▶ **DIRECTIONS FOR THIS TASK**
In the listing that follows, how many lines contain the string "community"? Provide only the number.

*** MATERIAL SHOWN Section Begins ***

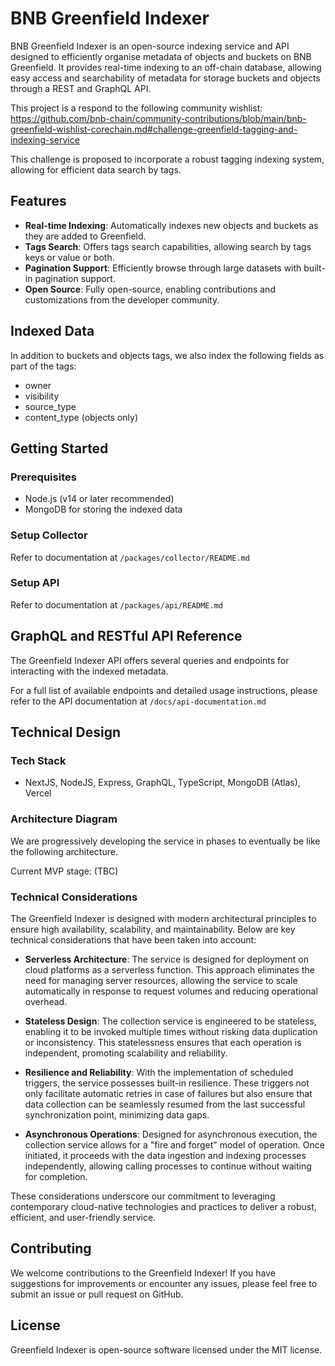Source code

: # BNB Greenfield Indexer

BNB Greenfield Indexer is an open-source indexing service and API designed to efficiently organise metadata of objects and buckets on BNB Greenfield.
It provides real-time indexing to an off-chain database, allowing easy access and searchability of metadata for storage buckets and objects through a REST and GraphQL API.

This project is a respond to the following community wishlist:
https://github.com/bnb-chain/community-contributions/blob/main/bnb-greenfield-wishlist-corechain.md#challenge-greenfield-tagging-and-indexing-service

This challenge is proposed to incorporate a robust tagging indexing system, allowing for efficient data search by tags.

## Features

- **Real-time Indexing**: Automatically indexes new objects and buckets as they are added to Greenfield.
- **Tags Search**: Offers tags search capabilities, allowing search by tags keys or value or both.
- **Pagination Support**: Efficiently browse through large datasets with built-in pagination support.
- **Open Source**: Fully open-source, enabling contributions and customizations from the developer community.

## Indexed Data

In addition to buckets and objects tags, we also index the following fields as part of the tags:
- owner
- visibility
- source_type
- content_type (objects only)

## Getting Started

### Prerequisites

- Node.js (v14 or later recommended)
- MongoDB for storing the indexed data

### Setup Collector

Refer to documentation at `/packages/collector/README.md`

### Setup API

Refer to documentation at `/packages/api/README.md`

## GraphQL and RESTful API Reference

The Greenfield Indexer API offers several queries and endpoints for interacting with the indexed metadata.

For a full list of available endpoints and detailed usage instructions, please refer to the API documentation at `/docs/api-documentation.md`

## Technical Design

### Tech Stack

- NextJS, NodeJS, Express, GraphQL, TypeScript, MongoDB (Atlas), Vercel

### Architecture Diagram

We are progressively developing the service in phases to eventually be like the following architecture.

Current MVP stage: (TBC)

### Technical Considerations

The Greenfield Indexer is designed with modern architectural principles to ensure high availability, scalability, and maintainability. Below are key technical considerations that have been taken into account:

- **Serverless Architecture**: The service is designed for deployment on cloud platforms as a serverless function. This approach eliminates the need for managing server resources, allowing the service to scale automatically in response to request volumes and reducing operational overhead.

- **Stateless Design**: The collection service is engineered to be stateless, enabling it to be invoked multiple times without risking data duplication or inconsistency. This statelessness ensures that each operation is independent, promoting scalability and reliability.

- **Resilience and Reliability**: With the implementation of scheduled triggers, the service possesses built-in resilience. These triggers not only facilitate automatic retries in case of failures but also ensure that data collection can be seamlessly resumed from the last successful synchronization point, minimizing data gaps.

- **Asynchronous Operations**: Designed for asynchronous execution, the collection service allows for a "fire and forget" model of operation. Once initiated, it proceeds with the data ingestion and indexing processes independently, allowing calling processes to continue without waiting for completion.

These considerations underscore our commitment to leveraging contemporary cloud-native technologies and practices to deliver a robust, efficient, and user-friendly service.

## Contributing

We welcome contributions to the Greenfield Indexer! If you have suggestions for improvements or encounter any issues, please feel free to submit an issue or pull request on GitHub.

## License

Greenfield Indexer is open-source software licensed under the MIT license.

*** MATERIAL SHOWN Section Ends ***

▶ **SOLUTION TO THIS TASK**
3